SoumniBot¶
SoumniBot is a Korean banking trojan that exploits weaknesses in Android's manifest parsing to evade static analysis tools. Kaspersky published the analysis in April 2024, documenting three novel manifest obfuscation techniques that exploit differences between how build tools validate the AndroidManifest.xml and how the Android OS actually parses it. The malware steals SMS messages, contacts, banking certificates (NPKI), and photos from South Korean banking users.
Overview¶
| Attribute | Details |
|---|---|
| First Seen | 2024 |
| Last Seen | Active |
| Status | Active |
| Type | Banking trojan, credential stealer |
| Attribution | Unknown; targets South Korea exclusively |
| Aliases | None known |
Vendor Names¶
| Vendor | Name |
|---|---|
| Kaspersky | HEUR:Trojan-Banker.AndroidOS.SoumniBot |
| AhnLab | Trojan/Android.Banker.SoumniBot |
| McAfee | Android/Banker.SoumniBot |
Origin and Lineage¶
SoumniBot is independently developed with no known code lineage to other banking trojan families. Its significance lies not in its operational capabilities (which are standard for Korean banking trojans) but in its manifest obfuscation techniques, which represent a novel evasion category affecting static analysis tools including jadx, apktool, and the Android system's own manifest parser.
The family operates in the same Korean banking threat space as Fakecalls and SpyAgent.
Distribution¶
| Vector | Details |
|---|---|
| Smishing | SMS messages impersonating Korean banking services |
| Fake banking apps | APKs disguised as legitimate Korean banking applications |
| Third-party stores | Distribution through Korean third-party app repositories |
Capabilities¶
| Capability | Description |
|---|---|
| SMS interception | Reads and forwards SMS including banking OTPs |
| Contact theft | Exfiltrates full contact list |
| NPKI certificate theft | Steals Korean banking authentication certificates (NPKI digital certificates stored on device) |
| Photo exfiltration | Uploads photos from device storage |
| Device info collection | IMEI, phone number, operator, installed apps |
| Manifest obfuscation | Three novel techniques to evade static analysis |
NPKI Certificate Theft¶
South Korean banking relies heavily on NPKI (National Public Key Infrastructure) digital certificates stored locally on devices for transaction authentication. SoumniBot specifically targets these certificate files, which are typically stored in the device's /NPKI/ directory. Stolen NPKI certificates combined with captured credentials enable unauthorized banking transactions.
Technical Details¶
Manifest Obfuscation¶
The core technical innovation documented by Kaspersky:
Technique 1: Invalid Compression Method¶
The AndroidManifest.xml inside the APK (ZIP) uses an invalid compression method value in the ZIP entry header. Android's libziparchive defaults to uncompressed extraction when encountering an unknown method, but analysis tools that strictly validate compression methods fail to parse the manifest.
Technique 2: Invalid Manifest Size¶
The manifest's declared size in the ZIP entry header does not match its actual size. Android's parser reads the file normally regardless, but tools that validate size consistency either crash or produce corrupt output.
Technique 3: Long Namespace Names¶
XML namespace strings of excessive length (hundreds of thousands of characters) are inserted into the manifest.

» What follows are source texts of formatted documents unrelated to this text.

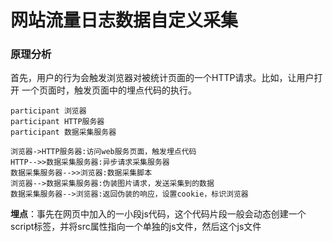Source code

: # 网站流量日志数据自定义采集

### 原理分析

首先，用户的行为会触发浏览器对被统计页面的一个HTTP请求。比如，让用户打开
一个页面时，触发页面中的埋点代码的执行。

```sequence
participant 浏览器
participant HTTP服务器
participant 数据采集服务器

浏览器->HTTP服务器:访问web服务页面，触发埋点代码
HTTP-->>数据采集服务器:异步请求采集服务器
数据采集服务器-->>浏览器:数据采集脚本
浏览器-->数据采集服务器:伪装图片请求，发送采集到的数据
数据采集服务器-->浏览器:返回伪装的响应，设置cookie，标识浏览器
```

**埋点**：事先在网页中加入的一小段js代码，这个代码片段一般会动态创建一个
script标签，并将src属性指向一个单独的js文件，然后这个js文件
































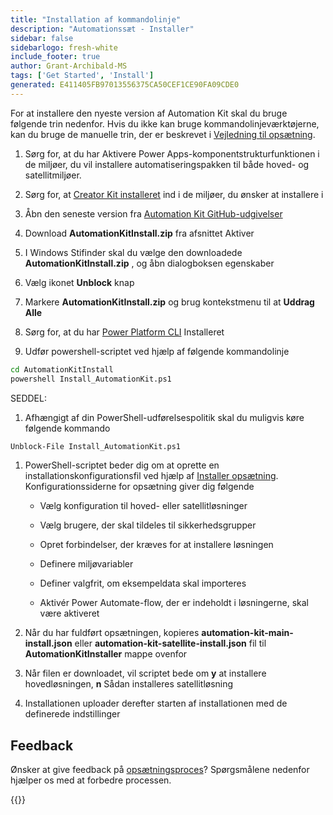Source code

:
 ```yaml
---
title: "Installation af kommandolinje"
description: "Automationssæt - Installer"
sidebar: false
sidebarlogo: fresh-white
include_footer: true
author: Grant-Archibald-MS
tags: ['Get Started', 'Install']
generated: E411405FB97013556375CA50CEF1CE90FA09CDE0
---
```


For at installere den nyeste version af Automation Kit skal du bruge følgende trin nedenfor. Hvis du ikke kan bruge kommandolinjeværktøjerne, kan du bruge de manuelle trin, der er beskrevet i [Vejledning til opsætning](https://learn.microsoft.com/power-automate/guidance/automation-kit/setup/prerequisites).

1. Sørg for, at du har <a ref='https://learn.microsoft.com/en-us/power-apps/developer/component-framework/component-framework-for-canvas-apps#enable-the-power-apps-component-framework-feature' target="_blank">Aktivere Power Apps-komponentstrukturfunktionen</a> i de miljøer, du vil installere automatiseringspakken til både hoved- og satellitmiljøer.

1. Sørg for, at <a href="https://appsource.microsoft.com/en-us/product/dynamics-365/microsoftpowercatarch.creatorkit1?tab=Reviews" target="_blank">Creator Kit installeret</a> ind i de miljøer, du ønsker at installere i

1. Åbn den seneste version fra <a href="https://github.com/microsoft/powercat-automation-kit/releases" target="_blank">Automation Kit GitHub-udgivelser</a>

1. Download **AutomationKitInstall.zip** fra afsnittet Aktiver

1. I Windows Stifinder skal du vælge den downloadede **AutomationKitInstall.zip** , og åbn dialogboksen egenskaber

1. Vælg ikonet **Unblock** knap

1. Markere **AutomationKitInstall.zip** og brug kontekstmenu til at **Uddrag Alle**

1. Sørg for, at du har <a href="https://learn.microsoft.com/en-us/power-platform/developer/cli/introduction" target="_blank">Power Platform CLI</a> Installeret

1. Udfør powershell-scriptet ved hjælp af følgende kommandolinje

```cmd
cd AutomationKitInstall
powershell Install_AutomationKit.ps1
```

SEDDEL:
1. Afhængigt af din PowerShell-udførelsespolitik skal du muligvis køre følgende kommando

```cmd
Unblock-File Install_AutomationKit.ps1
```

1. PowerShell-scriptet beder dig om at oprette en installationskonfigurationsfil ved hjælp af [Installer opsætning](/da/get-started/setup). Konfigurationssiderne for opsætning giver dig følgende

    - Vælg konfiguration til hoved- eller satellitløsninger
   
    - Vælg brugere, der skal tildeles til sikkerhedsgrupper
   
    - Opret forbindelser, der kræves for at installere løsningen
    
    - Definere miljøvariabler
    
    - Definer valgfrit, om eksempeldata skal importeres
    
    - Aktivér Power Automate-flow, der er indeholdt i løsningerne, skal være aktiveret

1. Når du har fuldført opsætningen, kopieres **automation-kit-main-install.json** eller **automation-kit-satellite-install.json** fil til **AutomationKitInstaller** mappe ovenfor

1. Når filen er downloadet, vil scriptet bede om **y** at installere hovedløsningen, **n** Sådan installeres satellitløsning

1. Installationen uploader derefter starten af installationen med de definerede indstillinger

## Feedback

Ønsker at give feedback på [opsætningsproces](/da/get-started/setup)? Spørgsmålene nedenfor hjælper os med at forbedre processen.

{{<questions name="/content/da/get-started/setup-feedback.json" completed="Tak, fordi du gav feedback" showNavigationButtons="false" locale="da">}}
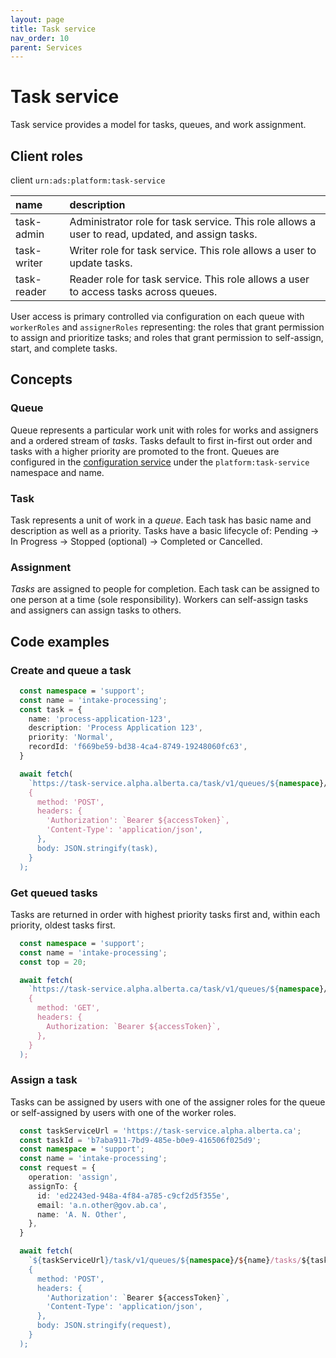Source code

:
 ```yaml
---
layout: page
title: Task service
nav_order: 10
parent: Services
---
```


# Task service
Task service provides a model for tasks, queues, and work assignment.

## Client roles
client `urn:ads:platform:task-service`

| name | description |
|:-|:-|
| task-admin | Administrator role for task service. This role allows a user to read, updated, and assign tasks. |
| task-writer | Writer role for task service. This role allows a user to update tasks. |
| task-reader | Reader role for task service. This role allows a user to access tasks across queues. |

User access is primary controlled via configuration on each queue with `workerRoles` and `assignerRoles` representing: the roles that grant permission to assign and prioritize tasks; and roles that grant permission to self-assign, start, and complete tasks.

## Concepts
### Queue
Queue represents a particular work unit with roles for works and assigners and a ordered stream of *tasks*. Tasks default to first in-first out order and tasks with a higher priority are promoted to the front. Queues are configured in the [configuration service](configuration-service.md) under the `platform:task-service` namespace and name.

### Task
Task represents a unit of work in a *queue*. Each task has basic name and description as well as a priority. Tasks have a basic lifecycle of: Pending -> In Progress -> Stopped (optional) -> Completed or Cancelled.

### Assignment
*Tasks* are assigned to people for completion. Each task can be assigned to one person at a time (sole responsibility). Workers can self-assign tasks and assigners can assign tasks to others.

## Code examples
### Create and queue a task
```typescript
  const namespace = 'support';
  const name = 'intake-processing';
  const task = {
    name: 'process-application-123',
    description: 'Process Application 123',
    priority: 'Normal',
    recordId: 'f669be59-bd38-4ca4-8749-19248060fc63',
  }

  await fetch(
    `https://task-service.alpha.alberta.ca/task/v1/queues/${namespace}/${name}/tasks`,
    {
      method: 'POST',
      headers: {
        'Authorization': `Bearer ${accessToken}`,
        'Content-Type': 'application/json',
      },
      body: JSON.stringify(task),
    }
  );
```

### Get queued tasks
Tasks are returned in order with highest priority tasks first and, within each priority, oldest tasks first.
```typescript
  const namespace = 'support';
  const name = 'intake-processing';
  const top = 20;

  await fetch(
    `https://task-service.alpha.alberta.ca/task/v1/queues/${namespace}/${name}/tasks?top=${top}`,
    {
      method: 'GET',
      headers: {
        Authorization: `Bearer ${accessToken}`,
      },
    }
  );
```

### Assign a task
Tasks can be assigned by users with one of the assigner roles for the queue or self-assigned by users with one of the worker roles.

```typescript
  const taskServiceUrl = 'https://task-service.alpha.alberta.ca';
  const taskId = 'b7aba911-7bd9-485e-b0e9-416506f025d9';
  const namespace = 'support';
  const name = 'intake-processing';
  const request = {
    operation: 'assign',
    assignTo: {
      id: 'ed2243ed-948a-4f84-a785-c9cf2d5f355e',
      email: 'a.n.other@gov.ab.ca',
      name: 'A. N. Other',
    },
  }

  await fetch(
    `${taskServiceUrl}/task/v1/queues/${namespace}/${name}/tasks/${taskId}`,
    {
      method: 'POST',
      headers: {
        'Authorization': `Bearer ${accessToken}`,
        'Content-Type': 'application/json',
      },
      body: JSON.stringify(request),
    }
  );
```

This causes analysis tools to allocate excessive memory when rendering the manifest, often leading to crashes or timeouts. Android's parser handles the long strings without issue.
Impact on Analysis Tools¶
| Tool | Effect |
|---|---|
| jadx | Fails to parse manifest with invalid compression |
| apktool | Errors on size mismatch, produces incomplete output |
| AAPT/AAPT2 | Handles some techniques but struggles with long namespaces |
| Android OS | Parses all three techniques correctly, installs and runs the app |
These techniques specifically target the gap between how analysis tools and the Android OS parse the same file. The malware is fully functional on devices but breaks standard reverse engineering workflows.
C2 Communication¶
- HTTP-based C2
- Dynamic C2 server addresses retrieved from configuration
- Exfiltrated data (SMS, certificates, photos) uploaded via multipart HTTP POST
- Commands received via JSON polling
Target Regions¶
| Region | Details |
|---|---|
| South Korea | Exclusive target, Korean banking focus |
SoumniBot targets major South Korean banks and financial institutions. The NPKI certificate theft specifically targets the Korean digital certificate infrastructure, which has no direct equivalent in other countries.
Notable Campaigns¶
2024, April: Kaspersky publishes SoumniBot analysis, documenting three novel manifest obfuscation techniques. Google is notified about the parser exploitation techniques. The research directly impacts the static analysis community by highlighting that standard tools may fail to parse deliberately malformed manifests.